Guiding Principles for AI Adoption

Guiding Principles for AI Adoption

To ensure we stay true to our values, every college and department at Clemson follows specific strategic alignment principles when implementing AI:

Student-Centered Integration

AI initiatives should support and measurably improve the Clemson student experience and contribute to academic success, experiential learning, and career preparation. Teams should focus on projects that give students practical exposure to AI tools through coursework, research, internships, or applied projects. Efforts should always build AI literacy, support creativity, enhance teaching, and prepare students for leadership roles in a rapidly changing workforce.

Research-Aligned Use

AI initiatives should support Clemson’s goal to double research by 2035. Projects should align with established and emerging research strengths across the academic and research enterprise. Teams should use AI to improve research efficiency, support collaboration across disciplines, and strengthen competitiveness for external funding only when it is in our best interest, consistent with our values, and maintains strict adherence to existing policies designed to protect the research enterprise.

Service and Community Impact

AI should be used to address real needs across South Carolina and beyond. Priority should be given to initiatives that support health outcomes, agriculture, workforce development, and economic growth. Teams are encouraged to define clear outcomes and identify how AI-enabled work contributes to Clemson’s land-grant mission and benefits communities, partners, and industries in partnership with them.

Responsible and Secure Use

All AI initiatives must follow Clemson’s policies related to ethics, privacy, security, and compliance. Teams can extend and refine existing university policies but cannot override or ignore existing policies. Teams are responsible for ensuring transparency in how AI is used and for protecting sensitive data. When appropriate university-level training is not available, teams should provide role-specific training and guidance to faculty, staff, and students to support responsible and appropriate use.

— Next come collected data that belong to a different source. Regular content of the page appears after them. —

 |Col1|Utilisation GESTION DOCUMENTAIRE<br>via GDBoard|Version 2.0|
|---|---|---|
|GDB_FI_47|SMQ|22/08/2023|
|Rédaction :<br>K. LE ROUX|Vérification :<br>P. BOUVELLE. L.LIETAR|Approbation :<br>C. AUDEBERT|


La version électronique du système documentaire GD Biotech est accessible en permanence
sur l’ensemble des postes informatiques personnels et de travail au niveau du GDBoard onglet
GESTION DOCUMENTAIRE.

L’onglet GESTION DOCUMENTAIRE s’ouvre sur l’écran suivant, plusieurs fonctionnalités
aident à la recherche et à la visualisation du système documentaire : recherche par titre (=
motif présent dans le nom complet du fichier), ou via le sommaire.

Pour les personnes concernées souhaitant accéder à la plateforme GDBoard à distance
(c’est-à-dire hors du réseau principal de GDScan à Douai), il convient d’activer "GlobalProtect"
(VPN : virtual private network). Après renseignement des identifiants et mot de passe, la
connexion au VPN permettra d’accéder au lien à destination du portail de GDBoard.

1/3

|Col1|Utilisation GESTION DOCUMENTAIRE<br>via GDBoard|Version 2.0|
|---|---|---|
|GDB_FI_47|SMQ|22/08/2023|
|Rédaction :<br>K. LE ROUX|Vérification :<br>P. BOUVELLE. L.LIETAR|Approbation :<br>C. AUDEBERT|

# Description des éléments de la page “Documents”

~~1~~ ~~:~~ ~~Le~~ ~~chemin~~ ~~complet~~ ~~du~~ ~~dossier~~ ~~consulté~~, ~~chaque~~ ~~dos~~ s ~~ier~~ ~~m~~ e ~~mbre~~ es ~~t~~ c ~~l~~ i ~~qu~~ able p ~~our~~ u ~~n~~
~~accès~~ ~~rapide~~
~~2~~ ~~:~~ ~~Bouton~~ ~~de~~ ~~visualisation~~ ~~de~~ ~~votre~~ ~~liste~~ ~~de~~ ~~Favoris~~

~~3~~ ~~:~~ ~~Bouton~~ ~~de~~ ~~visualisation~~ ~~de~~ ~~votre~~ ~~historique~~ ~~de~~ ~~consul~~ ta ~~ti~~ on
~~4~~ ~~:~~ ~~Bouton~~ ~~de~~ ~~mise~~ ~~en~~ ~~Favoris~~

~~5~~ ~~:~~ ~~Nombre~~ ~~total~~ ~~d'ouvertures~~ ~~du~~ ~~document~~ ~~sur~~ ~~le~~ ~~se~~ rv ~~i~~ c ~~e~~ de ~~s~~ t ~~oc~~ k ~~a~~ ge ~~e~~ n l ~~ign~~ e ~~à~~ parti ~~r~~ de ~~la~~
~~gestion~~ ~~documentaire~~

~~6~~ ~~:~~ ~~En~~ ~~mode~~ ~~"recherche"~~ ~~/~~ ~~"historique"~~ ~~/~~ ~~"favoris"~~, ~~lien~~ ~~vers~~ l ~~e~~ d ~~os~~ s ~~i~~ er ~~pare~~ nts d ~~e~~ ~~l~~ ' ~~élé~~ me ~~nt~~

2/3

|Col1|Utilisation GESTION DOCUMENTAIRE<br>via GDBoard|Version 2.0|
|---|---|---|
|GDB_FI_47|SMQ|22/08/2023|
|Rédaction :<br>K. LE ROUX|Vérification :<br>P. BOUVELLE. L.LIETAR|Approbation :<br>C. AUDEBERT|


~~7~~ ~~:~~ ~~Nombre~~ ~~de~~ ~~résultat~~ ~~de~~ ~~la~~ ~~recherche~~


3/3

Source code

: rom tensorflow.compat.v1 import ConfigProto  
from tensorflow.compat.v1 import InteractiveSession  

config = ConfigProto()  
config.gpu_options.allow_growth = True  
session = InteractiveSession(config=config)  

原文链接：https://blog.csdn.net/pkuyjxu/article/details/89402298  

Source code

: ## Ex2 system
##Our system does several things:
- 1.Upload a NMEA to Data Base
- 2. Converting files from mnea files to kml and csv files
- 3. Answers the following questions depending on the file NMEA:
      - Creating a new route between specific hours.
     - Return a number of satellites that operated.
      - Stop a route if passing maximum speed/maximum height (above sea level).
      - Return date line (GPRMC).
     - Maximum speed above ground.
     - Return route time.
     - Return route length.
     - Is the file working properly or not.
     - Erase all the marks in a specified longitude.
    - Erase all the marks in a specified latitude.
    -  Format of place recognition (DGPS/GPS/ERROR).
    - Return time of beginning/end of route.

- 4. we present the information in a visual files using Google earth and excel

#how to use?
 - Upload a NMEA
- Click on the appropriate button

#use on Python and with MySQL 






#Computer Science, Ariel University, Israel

Shared and Scalable Approaches

When possible, AI initiatives should be designed for reuse and growth across the University. Teams should coordinate with central resources, share tools and lessons learned, and avoid developing or purchasing stand-alone solutions when shared options are available. Collaboration across colleges, departments, and other functional units is encouraged to build capacity and support a consistent approach to AI at Clemson.

Student studying at a library desk, taking notes beside an open laptop.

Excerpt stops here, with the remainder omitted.